O sexto e último ensaio, “Explicitando Caos e Ritmo”, remete para a obra que precede a aqui em análise. Caos e Ritmo não estava fora da vida concreta. Estes Trajectos Filosóficos também não. A partir da caracterização da nossa época como um tempo de globalização crescente do caos sociopolítico e ecológico, o autor mostra como a caotização do mundo surge ao mesmo tempo que a aceleração da tendência para a algoritmização da vida e para a virtualização da realidade. Ou seja, “a algoritmização da vida contribui para a sua caotização e esta suscita a vontade de a controlar, algoritmizando-a.” A pergunta passa então a ser: “Como fazer para que estas duas forças percam os seus vetores mortíferos?” (p.174)

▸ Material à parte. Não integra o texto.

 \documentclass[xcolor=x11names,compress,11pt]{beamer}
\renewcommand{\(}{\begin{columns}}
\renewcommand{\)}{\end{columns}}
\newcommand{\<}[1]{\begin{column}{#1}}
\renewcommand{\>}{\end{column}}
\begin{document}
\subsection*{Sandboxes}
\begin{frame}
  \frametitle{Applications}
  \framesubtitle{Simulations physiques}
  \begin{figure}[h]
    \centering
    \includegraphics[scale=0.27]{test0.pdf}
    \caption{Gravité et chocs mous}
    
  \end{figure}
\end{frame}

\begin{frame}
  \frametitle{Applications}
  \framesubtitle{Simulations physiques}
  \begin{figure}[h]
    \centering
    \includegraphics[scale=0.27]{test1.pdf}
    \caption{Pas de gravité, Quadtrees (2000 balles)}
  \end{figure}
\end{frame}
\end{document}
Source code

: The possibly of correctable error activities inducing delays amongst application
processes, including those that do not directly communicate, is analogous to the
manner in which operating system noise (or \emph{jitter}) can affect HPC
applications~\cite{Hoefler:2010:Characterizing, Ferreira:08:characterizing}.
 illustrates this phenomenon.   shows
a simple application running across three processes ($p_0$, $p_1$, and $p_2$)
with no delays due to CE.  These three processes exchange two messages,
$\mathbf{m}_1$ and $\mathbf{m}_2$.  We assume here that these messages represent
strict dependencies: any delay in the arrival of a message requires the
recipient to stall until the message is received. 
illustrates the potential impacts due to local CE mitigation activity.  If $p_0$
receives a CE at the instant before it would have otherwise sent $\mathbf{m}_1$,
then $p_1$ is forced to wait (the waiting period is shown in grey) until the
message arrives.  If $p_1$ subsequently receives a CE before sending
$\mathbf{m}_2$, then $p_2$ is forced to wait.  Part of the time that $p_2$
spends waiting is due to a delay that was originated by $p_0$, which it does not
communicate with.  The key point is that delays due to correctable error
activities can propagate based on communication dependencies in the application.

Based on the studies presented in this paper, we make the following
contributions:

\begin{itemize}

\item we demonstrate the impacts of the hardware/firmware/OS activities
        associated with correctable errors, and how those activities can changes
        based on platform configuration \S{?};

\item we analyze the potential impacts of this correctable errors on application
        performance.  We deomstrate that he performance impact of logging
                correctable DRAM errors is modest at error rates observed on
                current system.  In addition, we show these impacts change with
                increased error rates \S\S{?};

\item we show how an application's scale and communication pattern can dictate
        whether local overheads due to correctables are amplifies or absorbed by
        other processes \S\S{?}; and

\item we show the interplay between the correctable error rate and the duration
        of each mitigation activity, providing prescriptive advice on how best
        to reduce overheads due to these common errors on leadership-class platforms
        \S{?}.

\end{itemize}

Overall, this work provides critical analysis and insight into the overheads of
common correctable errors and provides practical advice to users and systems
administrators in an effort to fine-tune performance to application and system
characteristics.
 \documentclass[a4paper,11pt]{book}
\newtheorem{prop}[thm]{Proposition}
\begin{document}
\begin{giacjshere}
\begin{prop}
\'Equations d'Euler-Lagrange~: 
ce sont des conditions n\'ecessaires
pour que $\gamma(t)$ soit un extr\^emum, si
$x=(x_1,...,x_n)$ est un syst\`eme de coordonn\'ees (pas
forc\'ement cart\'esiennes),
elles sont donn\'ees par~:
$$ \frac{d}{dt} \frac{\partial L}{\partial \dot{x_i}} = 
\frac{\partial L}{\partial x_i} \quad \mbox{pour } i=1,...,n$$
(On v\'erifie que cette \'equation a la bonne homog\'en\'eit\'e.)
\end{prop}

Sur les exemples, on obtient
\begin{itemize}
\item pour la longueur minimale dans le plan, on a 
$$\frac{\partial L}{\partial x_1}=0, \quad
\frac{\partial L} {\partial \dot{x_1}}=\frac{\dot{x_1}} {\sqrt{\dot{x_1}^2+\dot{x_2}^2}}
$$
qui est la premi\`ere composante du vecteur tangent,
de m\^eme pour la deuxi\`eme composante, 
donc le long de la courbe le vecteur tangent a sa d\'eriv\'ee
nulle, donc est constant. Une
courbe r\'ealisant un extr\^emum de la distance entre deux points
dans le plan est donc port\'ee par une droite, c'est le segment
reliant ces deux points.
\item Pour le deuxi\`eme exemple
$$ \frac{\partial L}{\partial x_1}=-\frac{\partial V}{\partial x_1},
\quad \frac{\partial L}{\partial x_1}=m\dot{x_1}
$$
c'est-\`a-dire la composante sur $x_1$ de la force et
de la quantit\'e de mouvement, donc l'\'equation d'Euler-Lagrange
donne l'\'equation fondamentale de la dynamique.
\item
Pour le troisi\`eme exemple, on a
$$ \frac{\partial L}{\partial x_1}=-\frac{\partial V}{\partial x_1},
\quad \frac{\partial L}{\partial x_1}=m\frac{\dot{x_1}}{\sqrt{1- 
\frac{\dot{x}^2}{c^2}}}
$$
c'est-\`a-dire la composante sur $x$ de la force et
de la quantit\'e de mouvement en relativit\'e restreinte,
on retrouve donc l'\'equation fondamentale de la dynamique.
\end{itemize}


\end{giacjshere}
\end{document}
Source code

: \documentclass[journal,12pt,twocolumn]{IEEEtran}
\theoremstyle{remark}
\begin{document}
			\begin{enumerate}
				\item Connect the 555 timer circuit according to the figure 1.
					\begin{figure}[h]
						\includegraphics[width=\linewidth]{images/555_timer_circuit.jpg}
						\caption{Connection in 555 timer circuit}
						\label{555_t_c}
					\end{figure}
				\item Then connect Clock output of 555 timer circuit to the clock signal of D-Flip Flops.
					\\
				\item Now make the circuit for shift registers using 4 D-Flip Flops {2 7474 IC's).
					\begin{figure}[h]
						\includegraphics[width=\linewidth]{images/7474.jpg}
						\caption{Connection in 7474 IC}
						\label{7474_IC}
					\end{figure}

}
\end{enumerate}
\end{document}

A resposta do filósofo é uma resposta de projeto, que se poderia resumir do seguinte modo: “Contra toda a espécie de constrangimentos, barreiras e falsas evidências dóxicas que a sociedade das tecnologias e do desafio impõe, atualmente, ao exercício de pensar, a filosofia deve insistir na preservação de dois fatores de que tira o seu alimento e a sua força: o vazio e a liberdade.” (p.45) Ao mesmo tempo, JG regressa a uma das questões que atravessa o conjunto da sua obra – a questão do corpo – dando seguimento à pergunta formulada por Spinoza e desenvolvida, entre outros, por Deleuze. Interpela-nos Gil: “No meio de uma natureza violentada e de uma comunidade ferida, que corpo se procura, hoje, para a humanidade que vem?” (p.95).
Reconhecendo que “a arte supõe um poder do corpo não algoritmizável” (p.174), Gil identifica um poder que alimenta todos os outros, e que sustenta tanto o corpo paradoxal, quanto o corpo espectral, tanto o corpo imediador, quanto o corpo contrator, “pois cada um existe e se traduz nos outros, cada um contém em si o poder de devir os outros” (p.79). Assim, o filósofo, porventura à semelhança do artista e do feiticeiro, segrega (ou pode segregar) um pensamento que maquina ligações diversas. Na verdade, persegue, não “um fio vertical, de baixo para cima, mas antes horizontal, com os sobressaltos, os obstáculos e os precipícios imprevisíveis que surgem na planície.” (p.52).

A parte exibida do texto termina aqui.